Unconscious bias is also a factor of exclusion. Two million people leave their jobs every year after falling victim to unconscious bias or instances of unfairness, according to research by the Level Playing Field Institute. There are several unconscious bias courses to get companies started along with other methods. Ustwo, digital product design company, arranged for their own in house rendition of Chris Thorpes’ ‘Confirmation’, a show which is provocative and thought provoking around the topic of discrimination and the reality of confirmation bias. Following Chris’ performance at the ustwo offices, Whitney Berry from Ustwo explained their next step was to follow up the exposure they’ve had to biases. They’re in the process of developing their own version of unconscious bias training with the help of diversity & inclusion consultant Charlotte Butler of Altogether Different. It’s something very real that should be brought to the attention of every individual in order to move forward and acknowledge our actions and how they impact others.
Rian van der Merwe puts it eloquently, “The advantages of having more diversity in our design and development processes go far beyond the moral rightness of it. We end up with better products that serve a much wider cross-section of a population.”
Together we can eliminate the goal of appealing to and working from the basis of the mythical ‘average’ user’. Instead let’s work with design personas in mind.

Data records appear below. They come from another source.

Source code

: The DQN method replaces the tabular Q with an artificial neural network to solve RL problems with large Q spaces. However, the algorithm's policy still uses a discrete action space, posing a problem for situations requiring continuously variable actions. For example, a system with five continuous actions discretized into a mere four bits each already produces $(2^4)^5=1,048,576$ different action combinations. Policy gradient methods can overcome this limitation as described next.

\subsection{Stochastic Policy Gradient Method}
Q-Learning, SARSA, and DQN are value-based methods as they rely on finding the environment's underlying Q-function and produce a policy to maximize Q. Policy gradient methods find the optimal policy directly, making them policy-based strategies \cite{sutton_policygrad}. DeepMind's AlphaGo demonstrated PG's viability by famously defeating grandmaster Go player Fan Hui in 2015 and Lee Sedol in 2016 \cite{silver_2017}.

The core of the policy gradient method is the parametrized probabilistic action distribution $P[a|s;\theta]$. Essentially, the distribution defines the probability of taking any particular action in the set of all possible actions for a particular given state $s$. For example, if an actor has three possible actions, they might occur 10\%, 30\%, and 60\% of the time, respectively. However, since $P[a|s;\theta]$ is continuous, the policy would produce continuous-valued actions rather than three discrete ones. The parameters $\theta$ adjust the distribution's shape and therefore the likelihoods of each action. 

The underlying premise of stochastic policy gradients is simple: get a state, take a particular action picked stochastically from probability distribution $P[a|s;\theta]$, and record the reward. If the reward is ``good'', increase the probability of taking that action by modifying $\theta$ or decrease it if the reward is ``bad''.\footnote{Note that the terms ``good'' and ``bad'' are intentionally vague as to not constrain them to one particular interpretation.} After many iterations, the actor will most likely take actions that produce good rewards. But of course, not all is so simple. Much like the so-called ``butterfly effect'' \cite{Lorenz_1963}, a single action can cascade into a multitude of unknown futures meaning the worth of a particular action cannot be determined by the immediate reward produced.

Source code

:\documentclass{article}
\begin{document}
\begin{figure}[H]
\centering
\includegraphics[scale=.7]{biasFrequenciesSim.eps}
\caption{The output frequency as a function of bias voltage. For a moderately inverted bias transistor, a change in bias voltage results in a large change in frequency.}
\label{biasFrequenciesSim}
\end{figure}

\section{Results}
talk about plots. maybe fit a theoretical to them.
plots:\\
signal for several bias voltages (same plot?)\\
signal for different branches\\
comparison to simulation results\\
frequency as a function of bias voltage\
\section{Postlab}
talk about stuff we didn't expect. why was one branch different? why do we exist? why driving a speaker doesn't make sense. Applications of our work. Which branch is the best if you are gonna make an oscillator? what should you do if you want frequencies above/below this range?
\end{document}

Design personas are solid people that you can imagine using your product to achieve their goals. Rian van der Merwe says, “This is helpful because by focusing on a few different individuals that are closer to the edges of an experience, instead of the average, we end up catering for a larger portion of the user base.” By ensuring the design team is representative of the broader population and closer to these design personas Rian speaks of, it is almost certain a more effective product will be produced.